Notably, Pentagon investigations now acknowledge the existence of “unexplained aerial phenomena” after decades of ridicule surrounding the topic.
The same pattern occurs regarding military technology:
Stealth aircraft such as the F-117 were often ridiculed as UFO lore or impossible due to aerodynamics (“it won’t fly”).
CIA-operated U-2 spy planes in Area 51 generated UFO rumors, and when the first allegations surfaced many experts believed the altitudes were impossible for manned aircraft – in fact various “UFO” or “UAP” sightings may in fact be phenomena connected to classified tech.
Before 1945, the idea of a single bomb destroying an entire city seemed fantastical to most observers – and yet the atomic bomb was developed in total secrecy during WWII (Manhattan Project).
The point is that what appears impossible to the public today may become routine tomorrow after years of black-budget research and compartmentalized development.

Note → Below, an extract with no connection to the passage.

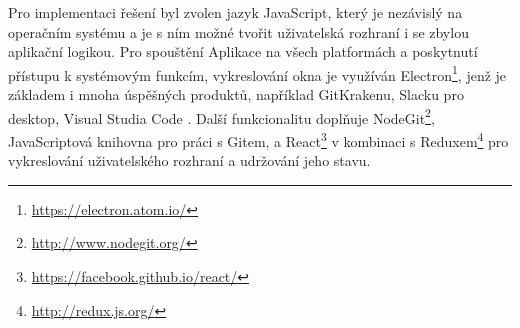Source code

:Pro implementaci řešení byl zvolen jazyk JavaScript, který je nezávislý na operačním systému a je s ním možné tvořit uživatelská rozhraní i se zbylou aplikační logikou. Pro spouštění Aplikace na všech platformách a poskytnutí přístupu k systémovým funkcím, vykreslování okna je využíván Electron\footnote{\url{https://electron.atom.io/}}, jenž je základem i mnoha úspěšných produktů, například GitKrakenu, Slacku pro desktop, Visual Studia Code \cite{electron-representative}. Další funkcionalitu doplňuje NodeGit\footnote{\url{http://www.nodegit.org/}}, JavaScriptová knihovna pro práci s Gitem, a React\footnote{\url{https://facebook.github.io/react/}} v kombinaci s Reduxem\footnote{\url{http://redux.js.org/}} pro vykreslování uživatelského rozhraní a udržování jeho stavu.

It is true that none of this proves that Iran destroyed an American or Israeli weather weapon. Droughts and rainfall patterns have many causes, and climate systems are notoriously complex.
Yet the timing of recent events in Iran inevitably raises eyebrows. Combined with growing global interest in geoengineering, all the documented historical precedents, ongoing cloud-seeding programs, and the strategic incentives, the allegations deserve investigation rather than mockery.
Professor Al-Rodhan’s warning should therefore be taken seriously. Weather warfare, conducted in the Vietnam era, remains a potential future domain of competition, addressed by international law.
It is true that extraordinary claims require extraordinary evidence. It is also true that history has repeatedly shown that extraordinary secrecy can produce capabilities that surprise the world when revealed. In an age of hybrid warfare, gray-zone competition, and increasingly sophisticated climate technologies, speculation about covert weather-modification activities is not absurd at all.
Whether Iran’s suspicions ultimately prove justified (regarding drought in the Gulf) remains unknown. In any case, the suspicions themselves indicate the atmosphere is becoming yet another geopolitical battleground.